[Record extracts — start]
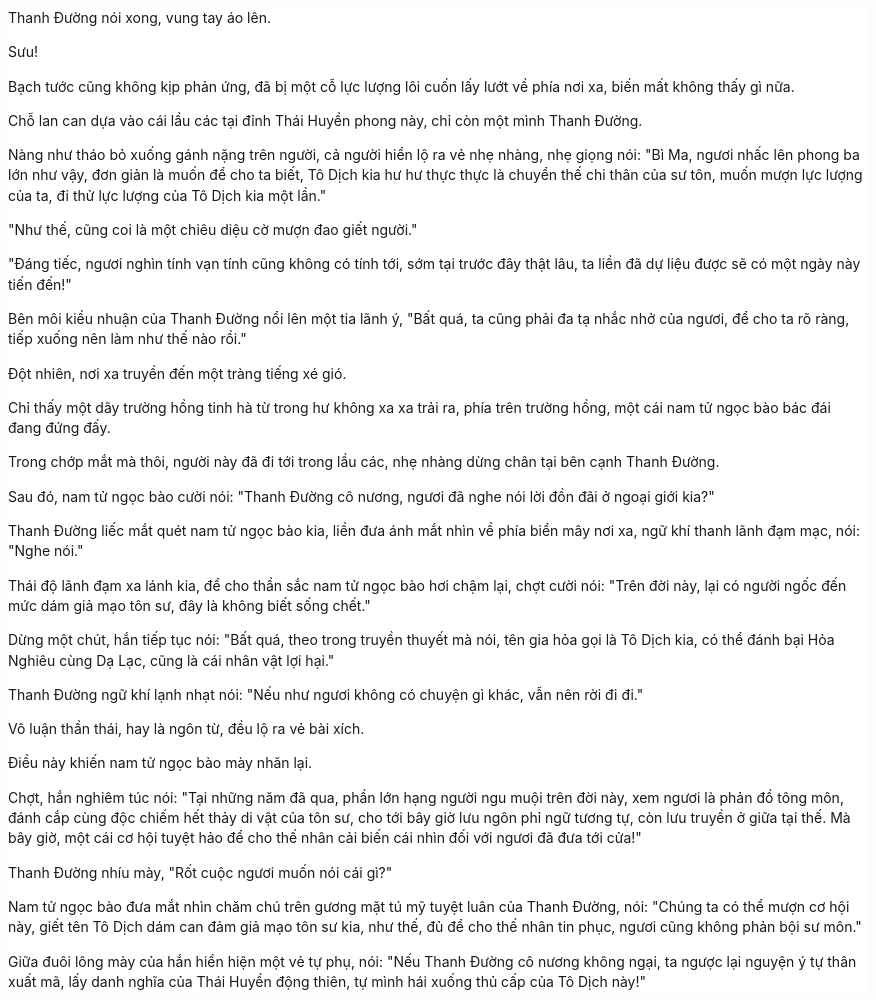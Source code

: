 Thanh Đường nói xong, vung tay áo lên.

Sưu!

Bạch tước cũng không kịp phản ứng, đã bị một cỗ lực lượng lôi cuốn lấy lướt về phía nơi xa, biến mất không thấy gì nữa.

Chỗ lan can dựa vào cái lầu các tại đỉnh Thái Huyền phong này, chỉ còn một mình Thanh Đường.

Nàng như tháo bỏ xuống gánh nặng trên người, cả người hiển lộ ra vẻ nhẹ nhàng, nhẹ giọng nói: "Bì Ma, ngươi nhấc lên phong ba lớn như vậy, đơn giản là muốn để cho ta biết, Tô Dịch kia hư hư thực thực là chuyển thế chi thân của sư tôn, muốn mượn lực lượng của ta, đi thử lực lượng của Tô Dịch kia một lần."

"Như thế, cũng coi là một chiêu diệu cờ mượn đao giết người."

"Đáng tiếc, ngươi nghìn tính vạn tính cũng không có tính tới, sớm tại trước đây thật lâu, ta liền đã dự liệu được sẽ có một ngày này tiến đến!"

Bên môi kiều nhuận của Thanh Đường nổi lên một tia lãnh ý, "Bất quá, ta cũng phải đa tạ nhắc nhở của ngươi, để cho ta rõ ràng, tiếp xuống nên làm như thế nào rồi."

Đột nhiên, nơi xa truyền đến một tràng tiếng xé gió.

Chỉ thấy một dãy trường hồng tinh hà từ trong hư không xa xa trải ra, phía trên trường hồng, một cái nam tử ngọc bào bác đái đang đứng đấy.

Trong chớp mắt mà thôi, người này đã đi tới trong lầu các, nhẹ nhàng dừng chân tại bên cạnh Thanh Đường.

Sau đó, nam tử ngọc bào cười nói: "Thanh Đường cô nương, ngươi đã nghe nói lời đồn đãi ở ngoại giới kia?"

Thanh Đường liếc mắt quét nam tử ngọc bào kia, liền đưa ánh mắt nhìn về phía biển mây nơi xa, ngữ khí thanh lãnh đạm mạc, nói: "Nghe nói."

Thái độ lãnh đạm xa lánh kia, để cho thần sắc nam tử ngọc bào hơi chậm lại, chợt cười nói: "Trên đời này, lại có người ngốc đến mức dám giả mạo tôn sư, đây là không biết sống chết."

Dừng một chút, hắn tiếp tục nói: "Bất quá, theo trong truyền thuyết mà nói, tên gia hỏa gọi là Tô Dịch kia, có thể đánh bại Hỏa Nghiêu cùng Dạ Lạc, cũng là cái nhân vật lợi hại."

Thanh Đường ngữ khí lạnh nhạt nói: "Nếu như ngươi không có chuyện gì khác, vẫn nên rời đi đi."

Vô luận thần thái, hay là ngôn từ, đều lộ ra vẻ bài xích.

Điều này khiến nam tử ngọc bào mày nhăn lại.

Chợt, hắn nghiêm túc nói: "Tại những năm đã qua, phần lớn hạng người ngu muội trên đời này, xem ngươi là phản đồ tông môn, đánh cắp cùng độc chiếm hết thảy di vật của tôn sư, cho tới bây giờ lưu ngôn phỉ ngữ tương tự, còn lưu truyền ở giữa tại thế. Mà bây giờ, một cái cơ hội tuyệt hảo để cho thế nhân cải biến cái nhìn đối với ngươi đã đưa tới cửa!"

Thanh Đường nhíu mày, "Rốt cuộc ngươi muốn nói cái gì?"

Nam tử ngọc bào đưa mắt nhìn chăm chú trên gương mặt tú mỹ tuyệt luân của Thanh Đường, nói: "Chúng ta có thể mượn cơ hội này, giết tên Tô Dịch dám can đảm giả mạo tôn sư kia, như thế, đủ để cho thế nhân tin phục, ngươi cũng không phản bội sư môn."

Giữa đuôi lông mày của hắn hiển hiện một vẻ tự phụ, nói: "Nếu Thanh Đường cô nương không ngại, ta ngược lại nguyện ý tự thân xuất mã, lấy danh nghĩa của Thái Huyền động thiên, tự mình hái xuống thủ cấp của Tô Dịch này!"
[Record extracts — finish]
Activity:
Pick out the lines above containing the word "thấy", then copy them.

Answer for this exercise:
Bạch tước cũng không kịp phản ứng, đã bị một cỗ lực lượng lôi cuốn lấy lướt về phía nơi xa, biến mất không thấy gì nữa.
Chỉ thấy một dãy trường hồng tinh hà từ trong hư không xa xa trải ra, phía trên trường hồng, một cái nam tử ngọc bào bác đái đang đứng đấy.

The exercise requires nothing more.